Full Text
Based on the standard active learning process (and assuming the `_generate_training_examples` function is intended to select `questions_per_cycle` from the unlabeled set to add to the training set):
Changing the value of `questions_per_cycle` significantly impacts the active learning process and, consequently, the accuracy curve over time and potentially the final achieved accuracy. Here's how:
1. **Rate of Training Data Growth:** `questions_per_cycle` determines how many new labeled instances are added to the training set in each active learning cycle.
* A **larger `questions_per_cycle`** means the training set grows faster per cycle.
* A **smaller `questions_per_cycle`** means the training set grows slower per cycle.
2. **Granularity of Active Learning:** The size of `questions_per_cycle` affects how frequently the model is retrained and how granular the sample selection process is.
* A **larger `questions_per_cycle`** leads to fewer active learning cycles for a given pool of unlabeled data. The model is retrained less often with larger batches of new data. The acquisition function gets fewer opportunities to update its understanding of the data distribution and uncertainty landscape based on the latest model state.
* A **smaller `questions_per_cycle`** leads to more active learning cycles. The model is retrained more often with smaller batches of new data. The acquisition function can more frequently leverage the current state of the model to select the *most* informative samples available at that precise moment, potentially leading to a more efficient exploration of the uncertain regions of the data space.
3. **Impact on Accuracy:**
* **Speed of initial convergence:** A **larger `questions_per_cycle`** will generally lead to faster initial improvements in accuracy because the model receives a larger influx of new labeled data in the early stages. It might reach a moderate level of accuracy quickly.
* **Potential for peak accuracy:** A **smaller `questions_per_cycle`** *can* potentially lead to a higher *final* or *peak* accuracy, especially if the acquisition function is effective. By querying fewer, potentially more impactful samples in each step, the active learning process can guide the model's learning more strategically. This fine-grained approach might help the model learn critical distinctions or cover diverse uncertain regions more effectively over many cycles, compared to adding a larger, potentially less curated batch.
* **Computational cost:** Retraining the model is often the most expensive part of an active learning cycle. A **larger `questions_per_cycle`** means fewer retraining steps are needed to consume the unlabeled pool, which can be computationally more efficient overall, despite training on larger datasets in each step. A **smaller `questions_per_cycle`** requires more retraining steps, increasing computational cost but potentially improving the efficiency of data acquisition itself (getting more "bang for your buck" in terms of information gain per labeled sample).

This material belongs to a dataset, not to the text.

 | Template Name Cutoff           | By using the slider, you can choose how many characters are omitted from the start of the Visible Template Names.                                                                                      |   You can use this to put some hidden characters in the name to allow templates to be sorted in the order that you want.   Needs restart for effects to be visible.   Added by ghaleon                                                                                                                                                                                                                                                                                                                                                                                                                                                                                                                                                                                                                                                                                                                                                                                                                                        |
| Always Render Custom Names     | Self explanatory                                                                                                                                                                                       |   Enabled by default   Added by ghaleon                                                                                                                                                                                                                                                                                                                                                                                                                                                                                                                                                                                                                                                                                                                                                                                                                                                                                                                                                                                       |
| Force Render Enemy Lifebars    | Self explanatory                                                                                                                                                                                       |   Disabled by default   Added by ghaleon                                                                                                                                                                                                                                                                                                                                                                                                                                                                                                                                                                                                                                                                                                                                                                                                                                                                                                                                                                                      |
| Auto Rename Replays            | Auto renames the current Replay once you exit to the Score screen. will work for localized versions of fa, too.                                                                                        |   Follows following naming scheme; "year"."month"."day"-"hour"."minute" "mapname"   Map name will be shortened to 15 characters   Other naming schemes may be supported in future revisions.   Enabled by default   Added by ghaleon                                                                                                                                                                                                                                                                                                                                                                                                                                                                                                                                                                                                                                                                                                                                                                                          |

In summary, `questions_per_cycle` represents a trade-off between the speed of reaching a certain accuracy level and the potential to achieve a higher maximum accuracy through more strategic, iterative sample selection.
* **Higher `questions_per_cycle`**: Faster, less granular selection, potentially lower peak accuracy.
* **Lower `questions_per_cycle`**: Slower, more granular selection, potentially higher peak accuracy (if acquisition is good), but higher computational cost due to more retraining steps.